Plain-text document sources
◆ ◆ ◆ ◆

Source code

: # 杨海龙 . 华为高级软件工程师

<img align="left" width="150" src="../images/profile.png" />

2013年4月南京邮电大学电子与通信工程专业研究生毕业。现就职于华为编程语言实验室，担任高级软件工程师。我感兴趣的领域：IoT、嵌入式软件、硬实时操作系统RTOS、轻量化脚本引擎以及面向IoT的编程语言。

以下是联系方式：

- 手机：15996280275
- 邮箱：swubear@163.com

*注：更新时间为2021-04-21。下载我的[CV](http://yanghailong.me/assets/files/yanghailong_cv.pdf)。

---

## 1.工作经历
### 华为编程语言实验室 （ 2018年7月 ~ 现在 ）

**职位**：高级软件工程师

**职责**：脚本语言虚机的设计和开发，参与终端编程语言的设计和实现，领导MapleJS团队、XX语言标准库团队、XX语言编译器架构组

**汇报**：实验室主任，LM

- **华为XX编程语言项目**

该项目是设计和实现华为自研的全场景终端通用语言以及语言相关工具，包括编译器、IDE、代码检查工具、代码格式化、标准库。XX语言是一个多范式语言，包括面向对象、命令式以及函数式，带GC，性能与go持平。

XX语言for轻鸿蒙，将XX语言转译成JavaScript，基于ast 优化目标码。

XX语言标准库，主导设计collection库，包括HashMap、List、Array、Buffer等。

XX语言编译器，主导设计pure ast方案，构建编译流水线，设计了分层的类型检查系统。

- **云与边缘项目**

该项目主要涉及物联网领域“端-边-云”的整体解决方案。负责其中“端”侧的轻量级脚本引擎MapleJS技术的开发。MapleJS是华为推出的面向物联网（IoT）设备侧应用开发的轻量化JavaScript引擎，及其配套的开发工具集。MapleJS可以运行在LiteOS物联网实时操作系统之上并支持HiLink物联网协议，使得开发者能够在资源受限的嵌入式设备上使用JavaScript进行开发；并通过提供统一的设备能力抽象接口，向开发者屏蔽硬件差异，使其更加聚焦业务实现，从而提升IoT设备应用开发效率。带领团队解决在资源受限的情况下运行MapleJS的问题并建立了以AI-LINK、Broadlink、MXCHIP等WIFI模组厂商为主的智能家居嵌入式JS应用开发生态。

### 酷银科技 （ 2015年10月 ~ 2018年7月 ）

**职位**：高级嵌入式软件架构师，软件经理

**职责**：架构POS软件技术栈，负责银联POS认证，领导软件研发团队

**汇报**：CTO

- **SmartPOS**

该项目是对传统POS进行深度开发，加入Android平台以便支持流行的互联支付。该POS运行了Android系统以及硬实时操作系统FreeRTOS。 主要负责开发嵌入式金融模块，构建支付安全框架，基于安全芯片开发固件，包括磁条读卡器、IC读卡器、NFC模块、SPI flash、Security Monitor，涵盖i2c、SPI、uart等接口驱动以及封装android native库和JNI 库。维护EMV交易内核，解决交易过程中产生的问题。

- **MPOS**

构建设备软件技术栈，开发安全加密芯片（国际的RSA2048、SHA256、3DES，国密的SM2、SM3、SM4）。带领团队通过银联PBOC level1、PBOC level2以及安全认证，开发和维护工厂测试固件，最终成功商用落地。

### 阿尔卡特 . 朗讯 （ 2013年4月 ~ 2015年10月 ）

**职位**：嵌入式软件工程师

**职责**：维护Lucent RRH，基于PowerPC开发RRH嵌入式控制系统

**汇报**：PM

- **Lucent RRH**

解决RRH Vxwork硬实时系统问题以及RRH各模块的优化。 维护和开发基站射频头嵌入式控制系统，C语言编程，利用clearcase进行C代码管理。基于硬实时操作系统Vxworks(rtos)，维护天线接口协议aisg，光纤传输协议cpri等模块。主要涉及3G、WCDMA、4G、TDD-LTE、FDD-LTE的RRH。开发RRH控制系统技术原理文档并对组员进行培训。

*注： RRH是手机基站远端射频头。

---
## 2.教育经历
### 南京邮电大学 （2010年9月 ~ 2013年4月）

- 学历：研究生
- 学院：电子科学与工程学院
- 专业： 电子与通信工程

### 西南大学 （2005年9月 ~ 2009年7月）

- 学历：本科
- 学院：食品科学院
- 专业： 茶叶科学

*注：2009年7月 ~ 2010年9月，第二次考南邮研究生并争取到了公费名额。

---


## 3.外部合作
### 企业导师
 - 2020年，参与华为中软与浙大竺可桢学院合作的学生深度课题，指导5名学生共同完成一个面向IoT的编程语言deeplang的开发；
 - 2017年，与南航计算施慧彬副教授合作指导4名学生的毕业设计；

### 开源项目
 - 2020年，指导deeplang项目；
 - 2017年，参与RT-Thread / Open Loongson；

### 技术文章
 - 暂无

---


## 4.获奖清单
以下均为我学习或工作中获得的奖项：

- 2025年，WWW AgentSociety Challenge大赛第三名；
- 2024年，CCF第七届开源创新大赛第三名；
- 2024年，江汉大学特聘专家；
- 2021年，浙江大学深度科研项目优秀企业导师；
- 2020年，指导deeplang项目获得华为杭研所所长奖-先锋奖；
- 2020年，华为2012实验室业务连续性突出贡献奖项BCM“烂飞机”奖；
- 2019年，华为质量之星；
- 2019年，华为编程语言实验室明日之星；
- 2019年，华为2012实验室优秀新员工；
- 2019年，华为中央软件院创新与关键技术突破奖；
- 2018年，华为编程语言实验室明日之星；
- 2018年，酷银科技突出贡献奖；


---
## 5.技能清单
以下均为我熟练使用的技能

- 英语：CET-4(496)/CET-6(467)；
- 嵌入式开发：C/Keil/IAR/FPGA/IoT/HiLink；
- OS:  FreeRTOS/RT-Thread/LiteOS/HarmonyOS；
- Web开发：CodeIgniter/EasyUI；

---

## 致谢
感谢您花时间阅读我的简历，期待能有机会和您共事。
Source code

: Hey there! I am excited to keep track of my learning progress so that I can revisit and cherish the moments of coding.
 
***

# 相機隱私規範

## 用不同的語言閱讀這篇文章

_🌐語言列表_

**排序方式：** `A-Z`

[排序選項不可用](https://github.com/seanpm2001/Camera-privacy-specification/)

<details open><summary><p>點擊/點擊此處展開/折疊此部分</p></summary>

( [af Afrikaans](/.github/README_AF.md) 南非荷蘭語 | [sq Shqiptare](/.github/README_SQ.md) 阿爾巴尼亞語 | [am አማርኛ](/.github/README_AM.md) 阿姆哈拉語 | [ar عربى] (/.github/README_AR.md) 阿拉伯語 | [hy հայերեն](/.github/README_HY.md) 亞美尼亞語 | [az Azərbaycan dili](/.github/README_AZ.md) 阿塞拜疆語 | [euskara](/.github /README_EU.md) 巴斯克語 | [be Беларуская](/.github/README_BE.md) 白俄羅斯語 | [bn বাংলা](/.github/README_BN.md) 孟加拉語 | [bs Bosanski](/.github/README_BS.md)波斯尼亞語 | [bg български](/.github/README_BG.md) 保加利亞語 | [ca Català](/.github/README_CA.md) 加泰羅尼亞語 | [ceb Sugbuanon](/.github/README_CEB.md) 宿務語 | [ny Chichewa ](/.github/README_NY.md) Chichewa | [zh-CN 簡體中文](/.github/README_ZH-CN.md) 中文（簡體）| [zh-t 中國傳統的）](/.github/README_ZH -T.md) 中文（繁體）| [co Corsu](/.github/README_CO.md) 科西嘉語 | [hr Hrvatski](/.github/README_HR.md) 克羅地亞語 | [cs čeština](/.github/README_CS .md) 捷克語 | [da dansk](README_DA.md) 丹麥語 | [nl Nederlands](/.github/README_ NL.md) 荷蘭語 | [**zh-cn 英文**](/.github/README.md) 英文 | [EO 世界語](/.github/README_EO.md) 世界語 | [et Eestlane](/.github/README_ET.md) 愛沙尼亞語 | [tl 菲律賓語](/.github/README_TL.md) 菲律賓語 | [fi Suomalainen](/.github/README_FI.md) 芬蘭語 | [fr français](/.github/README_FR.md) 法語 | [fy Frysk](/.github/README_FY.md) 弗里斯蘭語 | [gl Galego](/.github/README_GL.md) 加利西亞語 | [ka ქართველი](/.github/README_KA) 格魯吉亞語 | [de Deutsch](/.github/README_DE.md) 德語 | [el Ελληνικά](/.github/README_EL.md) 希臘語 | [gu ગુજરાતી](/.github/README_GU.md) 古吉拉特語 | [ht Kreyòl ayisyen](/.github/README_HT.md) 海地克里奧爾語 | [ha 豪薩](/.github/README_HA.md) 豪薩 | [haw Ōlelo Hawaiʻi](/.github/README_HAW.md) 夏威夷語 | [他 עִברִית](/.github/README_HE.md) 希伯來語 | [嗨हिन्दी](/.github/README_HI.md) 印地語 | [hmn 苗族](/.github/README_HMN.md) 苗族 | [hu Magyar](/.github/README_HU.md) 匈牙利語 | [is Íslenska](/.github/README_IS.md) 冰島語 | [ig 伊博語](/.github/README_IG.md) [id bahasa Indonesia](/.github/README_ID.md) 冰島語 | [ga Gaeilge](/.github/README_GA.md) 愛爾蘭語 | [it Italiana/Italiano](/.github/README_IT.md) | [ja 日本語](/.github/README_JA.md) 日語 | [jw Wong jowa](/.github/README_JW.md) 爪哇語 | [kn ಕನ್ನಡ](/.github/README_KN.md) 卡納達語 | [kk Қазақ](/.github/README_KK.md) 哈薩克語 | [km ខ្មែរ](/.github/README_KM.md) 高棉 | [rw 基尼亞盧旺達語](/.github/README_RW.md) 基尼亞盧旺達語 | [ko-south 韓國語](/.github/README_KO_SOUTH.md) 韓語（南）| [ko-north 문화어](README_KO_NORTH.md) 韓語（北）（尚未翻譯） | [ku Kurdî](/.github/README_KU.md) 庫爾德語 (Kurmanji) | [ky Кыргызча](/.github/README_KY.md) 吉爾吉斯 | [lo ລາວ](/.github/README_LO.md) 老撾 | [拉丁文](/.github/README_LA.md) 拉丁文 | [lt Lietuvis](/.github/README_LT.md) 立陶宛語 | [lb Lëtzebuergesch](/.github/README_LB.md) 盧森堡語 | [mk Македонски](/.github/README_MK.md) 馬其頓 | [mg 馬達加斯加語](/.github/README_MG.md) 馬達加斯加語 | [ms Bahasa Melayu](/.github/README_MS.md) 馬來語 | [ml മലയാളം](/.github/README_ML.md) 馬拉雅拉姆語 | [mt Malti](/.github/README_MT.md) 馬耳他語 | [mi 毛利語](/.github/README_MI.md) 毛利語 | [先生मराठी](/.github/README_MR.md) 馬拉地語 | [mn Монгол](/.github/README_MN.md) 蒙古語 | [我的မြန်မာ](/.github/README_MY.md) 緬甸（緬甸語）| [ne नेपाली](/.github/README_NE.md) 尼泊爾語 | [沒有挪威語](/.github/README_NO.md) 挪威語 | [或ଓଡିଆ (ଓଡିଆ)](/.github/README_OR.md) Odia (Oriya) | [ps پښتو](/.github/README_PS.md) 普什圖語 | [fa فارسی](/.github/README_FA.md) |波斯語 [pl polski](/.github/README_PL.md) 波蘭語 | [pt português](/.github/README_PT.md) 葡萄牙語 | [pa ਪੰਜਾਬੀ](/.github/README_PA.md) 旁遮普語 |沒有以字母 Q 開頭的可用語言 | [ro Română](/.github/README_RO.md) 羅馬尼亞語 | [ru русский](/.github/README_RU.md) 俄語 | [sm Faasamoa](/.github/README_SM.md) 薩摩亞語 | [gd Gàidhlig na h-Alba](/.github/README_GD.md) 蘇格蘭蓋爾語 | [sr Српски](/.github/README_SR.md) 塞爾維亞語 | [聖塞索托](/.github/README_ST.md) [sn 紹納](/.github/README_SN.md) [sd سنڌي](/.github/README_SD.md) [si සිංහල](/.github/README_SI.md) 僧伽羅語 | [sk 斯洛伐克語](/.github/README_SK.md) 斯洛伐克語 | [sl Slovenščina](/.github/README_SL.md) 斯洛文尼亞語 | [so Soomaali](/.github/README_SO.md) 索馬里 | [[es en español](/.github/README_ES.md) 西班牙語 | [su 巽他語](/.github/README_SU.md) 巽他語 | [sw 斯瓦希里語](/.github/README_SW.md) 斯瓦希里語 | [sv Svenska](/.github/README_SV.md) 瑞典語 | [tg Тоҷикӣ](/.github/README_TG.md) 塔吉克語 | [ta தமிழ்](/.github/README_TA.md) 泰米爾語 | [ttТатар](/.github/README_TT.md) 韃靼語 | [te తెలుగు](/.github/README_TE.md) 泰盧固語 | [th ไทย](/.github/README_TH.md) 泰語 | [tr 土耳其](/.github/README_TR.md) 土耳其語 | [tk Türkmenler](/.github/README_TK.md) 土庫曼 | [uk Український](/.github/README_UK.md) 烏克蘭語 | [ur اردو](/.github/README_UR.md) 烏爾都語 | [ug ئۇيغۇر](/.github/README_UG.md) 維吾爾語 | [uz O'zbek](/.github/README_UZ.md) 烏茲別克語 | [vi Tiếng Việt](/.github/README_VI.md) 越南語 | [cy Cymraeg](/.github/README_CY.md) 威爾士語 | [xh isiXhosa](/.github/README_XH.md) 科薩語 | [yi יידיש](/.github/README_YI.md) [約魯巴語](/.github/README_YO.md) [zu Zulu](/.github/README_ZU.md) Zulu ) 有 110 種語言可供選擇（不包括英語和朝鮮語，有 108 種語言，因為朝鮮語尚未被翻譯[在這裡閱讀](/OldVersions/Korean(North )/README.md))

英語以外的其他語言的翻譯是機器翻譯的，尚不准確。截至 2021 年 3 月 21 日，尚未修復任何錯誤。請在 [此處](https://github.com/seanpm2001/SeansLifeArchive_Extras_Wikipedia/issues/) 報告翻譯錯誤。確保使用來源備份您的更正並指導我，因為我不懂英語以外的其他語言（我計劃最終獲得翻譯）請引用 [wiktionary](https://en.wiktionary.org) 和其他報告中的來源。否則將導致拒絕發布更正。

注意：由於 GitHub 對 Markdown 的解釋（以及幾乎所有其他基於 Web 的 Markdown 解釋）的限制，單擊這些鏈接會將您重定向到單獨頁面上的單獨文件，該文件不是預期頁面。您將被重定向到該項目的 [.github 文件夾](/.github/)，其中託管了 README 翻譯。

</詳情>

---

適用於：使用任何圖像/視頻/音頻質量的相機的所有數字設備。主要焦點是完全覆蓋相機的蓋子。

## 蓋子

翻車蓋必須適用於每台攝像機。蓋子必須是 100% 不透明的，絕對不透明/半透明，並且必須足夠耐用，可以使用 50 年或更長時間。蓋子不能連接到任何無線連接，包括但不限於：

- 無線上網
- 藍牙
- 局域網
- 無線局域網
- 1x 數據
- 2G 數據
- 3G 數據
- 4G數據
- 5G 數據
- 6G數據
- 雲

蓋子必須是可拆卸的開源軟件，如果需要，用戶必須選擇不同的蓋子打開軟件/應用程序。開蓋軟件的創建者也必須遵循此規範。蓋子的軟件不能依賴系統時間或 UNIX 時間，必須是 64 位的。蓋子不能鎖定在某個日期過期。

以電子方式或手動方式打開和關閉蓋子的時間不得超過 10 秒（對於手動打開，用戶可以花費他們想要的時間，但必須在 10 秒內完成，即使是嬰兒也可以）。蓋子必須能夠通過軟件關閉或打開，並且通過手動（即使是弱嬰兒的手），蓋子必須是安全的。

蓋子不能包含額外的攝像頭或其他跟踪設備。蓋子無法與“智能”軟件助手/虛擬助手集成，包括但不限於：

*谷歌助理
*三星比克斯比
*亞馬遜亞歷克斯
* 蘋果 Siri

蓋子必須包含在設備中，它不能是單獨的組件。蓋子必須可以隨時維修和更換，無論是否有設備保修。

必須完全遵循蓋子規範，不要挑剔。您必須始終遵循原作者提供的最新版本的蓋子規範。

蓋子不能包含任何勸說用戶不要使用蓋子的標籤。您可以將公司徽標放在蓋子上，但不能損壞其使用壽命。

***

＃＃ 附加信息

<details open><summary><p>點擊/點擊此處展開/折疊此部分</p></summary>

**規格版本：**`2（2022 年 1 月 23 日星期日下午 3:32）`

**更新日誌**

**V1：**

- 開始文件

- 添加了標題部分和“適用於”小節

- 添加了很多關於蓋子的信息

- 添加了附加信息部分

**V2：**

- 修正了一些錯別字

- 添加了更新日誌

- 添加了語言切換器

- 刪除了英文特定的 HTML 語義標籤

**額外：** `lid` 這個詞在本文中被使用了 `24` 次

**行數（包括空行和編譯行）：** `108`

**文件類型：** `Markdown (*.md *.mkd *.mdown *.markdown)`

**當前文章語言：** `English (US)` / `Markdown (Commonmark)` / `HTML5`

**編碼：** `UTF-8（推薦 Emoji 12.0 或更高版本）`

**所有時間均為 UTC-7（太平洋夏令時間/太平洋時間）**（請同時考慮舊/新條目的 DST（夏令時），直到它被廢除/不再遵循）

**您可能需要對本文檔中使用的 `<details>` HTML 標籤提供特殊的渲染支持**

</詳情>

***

◆ ◆ ◆ ◆

What to work on | Print the records above verbatim from their first line to the line containing "- **云与边缘项目**", both included, and stop there.

The completed task |
Source code

: # 杨海龙 . 华为高级软件工程师

<img align="left" width="150" src="../images/profile.png" />

2013年4月南京邮电大学电子与通信工程专业研究生毕业。现就职于华为编程语言实验室，担任高级软件工程师。我感兴趣的领域：IoT、嵌入式软件、硬实时操作系统RTOS、轻量化脚本引擎以及面向IoT的编程语言。

以下是联系方式：

- 手机：15996280275
- 邮箱：swubear@163.com

*注：更新时间为2021-04-21。下载我的[CV](http://yanghailong.me/assets/files/yanghailong_cv.pdf)。

---

## 1.工作经历
### 华为编程语言实验室 （ 2018年7月 ~ 现在 ）

**职位**：高级软件工程师

**职责**：脚本语言虚机的设计和开发，参与终端编程语言的设计和实现，领导MapleJS团队、XX语言标准库团队、XX语言编译器架构组

**汇报**：实验室主任，LM

- **华为XX编程语言项目**

该项目是设计和实现华为自研的全场景终端通用语言以及语言相关工具，包括编译器、IDE、代码检查工具、代码格式化、标准库。XX语言是一个多范式语言，包括面向对象、命令式以及函数式，带GC，性能与go持平。

XX语言for轻鸿蒙，将XX语言转译成JavaScript，基于ast 优化目标码。

XX语言标准库，主导设计collection库，包括HashMap、List、Array、Buffer等。

XX语言编译器，主导设计pure ast方案，构建编译流水线，设计了分层的类型检查系统。

- **云与边缘项目**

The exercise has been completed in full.